Jon Voight, who plays Mr. Schreiber's on-screen, ex-con father, said Mr. Schreiber initially felt "a little at odds with the stoic centerpiece that is Ray Donovan."
Mr. Voight said the character may have seemed too simple for his co-star, who he described as "the whole package," an actor with complexity and emotional range.
For the coming season, Mr. Schreiber stepped into the role of director for one episode, which brought new challenges.
An already demanding schedule of 14-hour days morphed into two 100-hour weeks spent mapping out scenes, scouting locations, guiding actors and editing.
"It was probably the standout experience of the year for me," he said, "but it's just so time-consuming."
Mr. Schreiber said he's unlikely to direct another episode because the demands depleted his already limited family time. He and the actress Naomi Watts, his partner of nine years, have two sons, 6-year-old Sasha and Kai, 5. They live in Los Angeles when "Ray Donovan" is shooting and in New York during its hiatus.
Mr. Schreiber was raised by his mother, who held down an assortment of jobs to make ends meet, including driving a taxi and selling handmade puppets on the street.
"I miss New York so much," he said. "I miss the streets. I miss my friends. I miss the anonymity. I miss the theater most of all."
While Mr. Schreiber has become a recognizable face in movie theaters, with major roles in such films as "X-Men Origins: Wolverine" and "Salt," he considers himself a stage actor first and foremost. His friend, the playwright Eric Bogosian, backs him up.
In "Glengarry Glen Ross," in which he played salesman Richard Roma, Mr. Schreiber's committed, engaged approach set a high bar, Mr. Bogosian said.

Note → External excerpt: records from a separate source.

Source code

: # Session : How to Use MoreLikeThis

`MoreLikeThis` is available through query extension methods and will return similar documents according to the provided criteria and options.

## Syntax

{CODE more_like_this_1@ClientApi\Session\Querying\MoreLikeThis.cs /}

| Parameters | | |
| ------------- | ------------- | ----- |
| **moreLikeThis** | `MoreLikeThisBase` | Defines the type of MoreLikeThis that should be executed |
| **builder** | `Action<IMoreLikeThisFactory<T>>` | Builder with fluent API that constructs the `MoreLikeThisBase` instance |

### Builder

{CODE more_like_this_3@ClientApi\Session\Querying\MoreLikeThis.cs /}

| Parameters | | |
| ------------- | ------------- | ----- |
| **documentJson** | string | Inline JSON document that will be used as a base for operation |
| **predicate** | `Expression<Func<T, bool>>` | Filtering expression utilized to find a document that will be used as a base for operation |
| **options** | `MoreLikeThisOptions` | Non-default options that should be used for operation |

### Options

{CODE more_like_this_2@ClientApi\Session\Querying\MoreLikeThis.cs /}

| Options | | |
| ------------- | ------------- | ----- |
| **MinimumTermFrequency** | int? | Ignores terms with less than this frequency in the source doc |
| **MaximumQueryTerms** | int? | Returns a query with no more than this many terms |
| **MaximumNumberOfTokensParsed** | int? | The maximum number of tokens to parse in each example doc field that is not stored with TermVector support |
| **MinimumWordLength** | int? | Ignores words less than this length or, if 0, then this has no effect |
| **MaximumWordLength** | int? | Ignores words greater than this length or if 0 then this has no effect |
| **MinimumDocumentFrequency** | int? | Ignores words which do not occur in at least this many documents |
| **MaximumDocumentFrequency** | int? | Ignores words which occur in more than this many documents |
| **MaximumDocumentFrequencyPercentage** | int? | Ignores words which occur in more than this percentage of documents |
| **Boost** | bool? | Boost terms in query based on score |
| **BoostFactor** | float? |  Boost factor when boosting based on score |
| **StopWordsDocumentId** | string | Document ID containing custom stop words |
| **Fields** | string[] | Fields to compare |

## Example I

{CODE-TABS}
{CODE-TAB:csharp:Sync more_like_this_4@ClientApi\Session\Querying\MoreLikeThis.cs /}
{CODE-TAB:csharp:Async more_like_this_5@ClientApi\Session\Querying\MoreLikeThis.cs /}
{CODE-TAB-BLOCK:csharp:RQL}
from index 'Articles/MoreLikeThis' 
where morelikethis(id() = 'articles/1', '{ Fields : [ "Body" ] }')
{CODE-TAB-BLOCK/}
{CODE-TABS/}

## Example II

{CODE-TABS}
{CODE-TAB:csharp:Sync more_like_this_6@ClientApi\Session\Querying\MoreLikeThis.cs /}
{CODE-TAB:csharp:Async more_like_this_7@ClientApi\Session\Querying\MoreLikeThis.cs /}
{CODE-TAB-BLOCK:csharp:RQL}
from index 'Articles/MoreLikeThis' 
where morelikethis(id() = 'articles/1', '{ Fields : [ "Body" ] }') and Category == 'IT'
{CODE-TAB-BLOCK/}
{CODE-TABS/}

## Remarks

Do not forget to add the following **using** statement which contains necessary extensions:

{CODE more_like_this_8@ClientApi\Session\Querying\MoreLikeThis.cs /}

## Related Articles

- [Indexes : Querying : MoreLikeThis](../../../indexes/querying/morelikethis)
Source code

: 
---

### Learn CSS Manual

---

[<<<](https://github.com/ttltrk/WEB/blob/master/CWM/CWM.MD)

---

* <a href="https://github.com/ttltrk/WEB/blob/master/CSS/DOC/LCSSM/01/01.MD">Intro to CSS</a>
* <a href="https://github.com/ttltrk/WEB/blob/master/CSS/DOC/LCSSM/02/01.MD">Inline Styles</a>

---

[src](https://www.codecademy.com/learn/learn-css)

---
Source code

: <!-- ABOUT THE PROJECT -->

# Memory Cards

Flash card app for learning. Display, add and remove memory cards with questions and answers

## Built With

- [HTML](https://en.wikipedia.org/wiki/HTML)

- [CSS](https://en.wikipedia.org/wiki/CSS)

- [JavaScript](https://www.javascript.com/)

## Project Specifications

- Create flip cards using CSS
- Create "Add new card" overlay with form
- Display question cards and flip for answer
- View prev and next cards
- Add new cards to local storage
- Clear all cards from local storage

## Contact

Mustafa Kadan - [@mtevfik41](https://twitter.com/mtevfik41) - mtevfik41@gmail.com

"You're not going to find many actors more intense than Liev," he said.
In a television show that could run for several seasons, that acting style can take a toll.
"It's going to leak into your life," Mr. Bogosian said. "I've seen it with other actors, where it can be really crushing after a while."
Mr. Schreiber admitted that working on a television series, particularly one as edgy as "Ray Donovan," is tiring.
"There are only so many hours in the day, and Ray owns them," he said. "The most difficult aspect of the show is how dark it is and then the places you go. It's one thing to go to those places for a week or two, but to stay there for six months is brutal."
Still, Mr. Schreiber expects that the show's hiatus, which begins in August, will give him time to recharge and even miss his alter ego.
"But right now, when we're in the thick of it," he said, "it's difficult to imagine doing it much longer."